* _Work request_
Where the records below begin, start copying, and stop after the line that contains "are summarised below."; reproduce every line exactly but omit pictures.

--*--

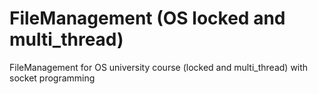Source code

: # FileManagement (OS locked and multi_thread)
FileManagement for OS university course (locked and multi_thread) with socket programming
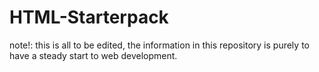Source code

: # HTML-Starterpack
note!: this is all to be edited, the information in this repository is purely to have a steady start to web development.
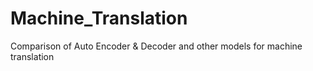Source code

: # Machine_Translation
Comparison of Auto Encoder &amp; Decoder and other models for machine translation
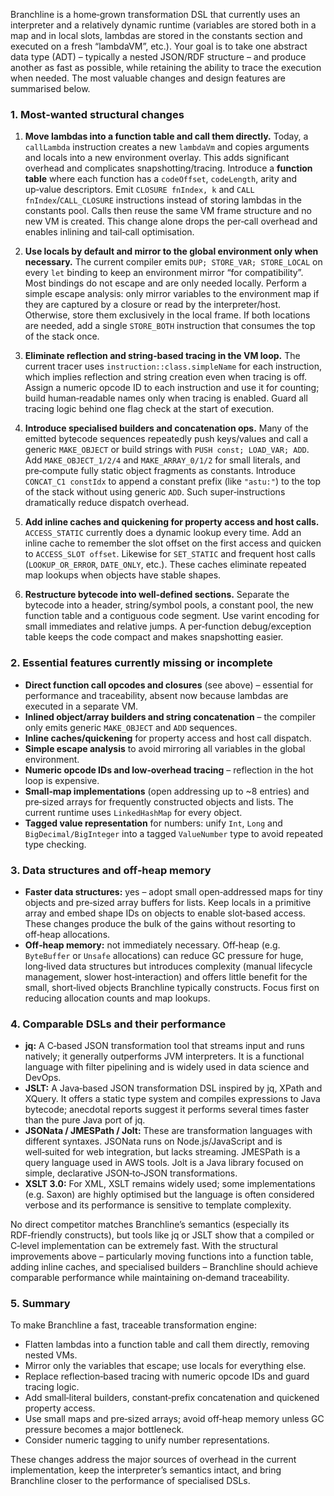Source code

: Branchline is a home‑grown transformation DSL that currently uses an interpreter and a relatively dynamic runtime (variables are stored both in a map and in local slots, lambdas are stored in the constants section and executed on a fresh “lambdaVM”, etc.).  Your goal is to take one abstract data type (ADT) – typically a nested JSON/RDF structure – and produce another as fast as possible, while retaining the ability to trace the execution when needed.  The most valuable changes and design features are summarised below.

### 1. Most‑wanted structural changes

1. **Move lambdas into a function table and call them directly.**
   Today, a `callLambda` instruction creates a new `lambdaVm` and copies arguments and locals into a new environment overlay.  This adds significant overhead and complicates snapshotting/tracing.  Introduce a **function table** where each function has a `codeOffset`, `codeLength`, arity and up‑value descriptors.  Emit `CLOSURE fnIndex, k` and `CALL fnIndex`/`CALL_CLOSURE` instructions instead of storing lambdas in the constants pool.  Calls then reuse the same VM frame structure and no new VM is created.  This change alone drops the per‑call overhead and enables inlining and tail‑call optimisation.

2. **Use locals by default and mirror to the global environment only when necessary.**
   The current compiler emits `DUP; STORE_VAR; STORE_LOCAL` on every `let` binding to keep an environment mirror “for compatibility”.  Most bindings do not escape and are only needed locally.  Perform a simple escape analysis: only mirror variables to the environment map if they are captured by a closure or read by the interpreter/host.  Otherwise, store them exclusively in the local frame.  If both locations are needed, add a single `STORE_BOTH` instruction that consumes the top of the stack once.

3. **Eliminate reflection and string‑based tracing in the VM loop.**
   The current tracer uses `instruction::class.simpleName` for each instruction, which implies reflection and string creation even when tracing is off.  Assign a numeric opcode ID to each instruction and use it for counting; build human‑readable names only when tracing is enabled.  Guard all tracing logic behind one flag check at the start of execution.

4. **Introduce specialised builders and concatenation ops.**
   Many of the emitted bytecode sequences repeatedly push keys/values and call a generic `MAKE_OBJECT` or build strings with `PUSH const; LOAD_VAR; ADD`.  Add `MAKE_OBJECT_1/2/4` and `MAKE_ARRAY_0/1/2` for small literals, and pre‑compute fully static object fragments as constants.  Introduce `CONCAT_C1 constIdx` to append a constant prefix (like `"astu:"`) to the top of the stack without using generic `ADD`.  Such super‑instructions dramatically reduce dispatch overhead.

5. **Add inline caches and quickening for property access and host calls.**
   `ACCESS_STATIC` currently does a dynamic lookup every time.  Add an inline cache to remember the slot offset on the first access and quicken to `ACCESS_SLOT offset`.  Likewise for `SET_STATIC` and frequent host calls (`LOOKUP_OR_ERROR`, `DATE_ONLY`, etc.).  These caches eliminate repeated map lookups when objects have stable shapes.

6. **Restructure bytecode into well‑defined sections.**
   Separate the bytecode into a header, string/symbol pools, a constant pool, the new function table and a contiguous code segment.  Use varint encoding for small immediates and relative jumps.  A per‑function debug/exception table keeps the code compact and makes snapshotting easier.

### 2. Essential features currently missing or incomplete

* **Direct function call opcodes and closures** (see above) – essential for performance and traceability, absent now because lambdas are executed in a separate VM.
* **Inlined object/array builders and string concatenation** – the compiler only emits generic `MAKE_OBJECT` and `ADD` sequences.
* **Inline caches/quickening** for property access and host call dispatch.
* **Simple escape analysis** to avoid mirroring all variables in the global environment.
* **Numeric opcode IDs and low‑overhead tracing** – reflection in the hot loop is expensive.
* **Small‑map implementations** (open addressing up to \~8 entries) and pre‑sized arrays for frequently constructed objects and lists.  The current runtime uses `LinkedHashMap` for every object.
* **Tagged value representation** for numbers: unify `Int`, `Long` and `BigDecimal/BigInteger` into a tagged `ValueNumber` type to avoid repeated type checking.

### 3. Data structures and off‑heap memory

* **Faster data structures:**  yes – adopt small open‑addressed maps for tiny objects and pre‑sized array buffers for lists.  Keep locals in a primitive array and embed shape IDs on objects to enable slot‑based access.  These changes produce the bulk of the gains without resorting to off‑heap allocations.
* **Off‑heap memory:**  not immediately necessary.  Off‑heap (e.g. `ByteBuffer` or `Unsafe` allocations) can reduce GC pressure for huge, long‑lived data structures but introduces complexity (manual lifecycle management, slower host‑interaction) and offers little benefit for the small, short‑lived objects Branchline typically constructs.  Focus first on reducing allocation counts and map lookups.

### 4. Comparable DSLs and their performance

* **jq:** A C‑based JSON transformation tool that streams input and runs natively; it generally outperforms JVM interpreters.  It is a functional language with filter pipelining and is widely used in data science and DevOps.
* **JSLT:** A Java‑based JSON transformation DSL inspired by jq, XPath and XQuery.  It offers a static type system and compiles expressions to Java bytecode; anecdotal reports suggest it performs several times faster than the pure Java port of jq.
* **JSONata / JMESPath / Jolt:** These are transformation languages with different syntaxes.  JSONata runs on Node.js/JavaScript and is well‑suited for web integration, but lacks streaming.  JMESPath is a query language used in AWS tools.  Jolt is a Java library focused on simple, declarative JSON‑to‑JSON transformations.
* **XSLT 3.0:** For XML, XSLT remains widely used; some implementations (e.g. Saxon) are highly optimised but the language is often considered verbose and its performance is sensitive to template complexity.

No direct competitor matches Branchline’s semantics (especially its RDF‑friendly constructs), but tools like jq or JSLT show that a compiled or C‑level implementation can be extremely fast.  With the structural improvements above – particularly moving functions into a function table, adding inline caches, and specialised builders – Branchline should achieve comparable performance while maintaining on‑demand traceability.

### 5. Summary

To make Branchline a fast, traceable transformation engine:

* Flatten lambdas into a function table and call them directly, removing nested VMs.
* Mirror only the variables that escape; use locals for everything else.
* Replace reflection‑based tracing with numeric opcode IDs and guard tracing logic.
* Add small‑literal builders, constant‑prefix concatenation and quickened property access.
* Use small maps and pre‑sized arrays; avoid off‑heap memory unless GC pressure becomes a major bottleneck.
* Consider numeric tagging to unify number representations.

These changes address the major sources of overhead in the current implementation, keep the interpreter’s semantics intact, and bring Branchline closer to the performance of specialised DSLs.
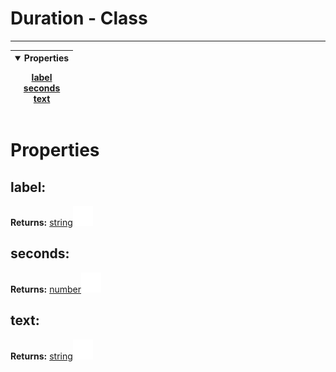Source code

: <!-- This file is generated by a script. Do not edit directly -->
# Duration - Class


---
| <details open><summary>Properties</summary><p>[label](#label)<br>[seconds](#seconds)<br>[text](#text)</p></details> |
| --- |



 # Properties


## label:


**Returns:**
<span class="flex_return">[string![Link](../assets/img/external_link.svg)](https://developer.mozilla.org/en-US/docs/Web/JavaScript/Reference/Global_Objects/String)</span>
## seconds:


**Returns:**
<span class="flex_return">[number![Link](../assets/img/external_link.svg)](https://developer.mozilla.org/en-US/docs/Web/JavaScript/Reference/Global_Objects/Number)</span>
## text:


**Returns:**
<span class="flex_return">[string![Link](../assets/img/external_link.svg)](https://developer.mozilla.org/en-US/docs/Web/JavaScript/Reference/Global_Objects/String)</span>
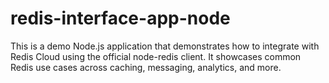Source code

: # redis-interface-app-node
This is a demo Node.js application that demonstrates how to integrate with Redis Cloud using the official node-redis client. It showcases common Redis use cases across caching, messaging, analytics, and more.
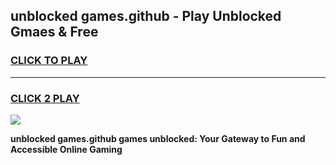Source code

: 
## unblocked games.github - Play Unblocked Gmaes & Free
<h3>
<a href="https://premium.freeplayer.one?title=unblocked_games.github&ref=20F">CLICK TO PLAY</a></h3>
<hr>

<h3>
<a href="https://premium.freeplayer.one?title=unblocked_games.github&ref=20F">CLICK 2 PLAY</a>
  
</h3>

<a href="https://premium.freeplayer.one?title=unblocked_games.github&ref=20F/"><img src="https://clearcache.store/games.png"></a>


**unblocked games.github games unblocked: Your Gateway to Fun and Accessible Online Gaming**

--*--

* _Response box_
Source code

: # FileManagement (OS locked and multi_thread)
FileManagement for OS university course (locked and multi_thread) with socket programming
Source code

: # HTML-Starterpack
note!: this is all to be edited, the information in this repository is purely to have a steady start to web development.
Source code

: # Machine_Translation
Comparison of Auto Encoder &amp; Decoder and other models for machine translation
Source code

: Branchline is a home‑grown transformation DSL that currently uses an interpreter and a relatively dynamic runtime (variables are stored both in a map and in local slots, lambdas are stored in the constants section and executed on a fresh “lambdaVM”, etc.).  Your goal is to take one abstract data type (ADT) – typically a nested JSON/RDF structure – and produce another as fast as possible, while retaining the ability to trace the execution when needed.  The most valuable changes and design features are summarised below.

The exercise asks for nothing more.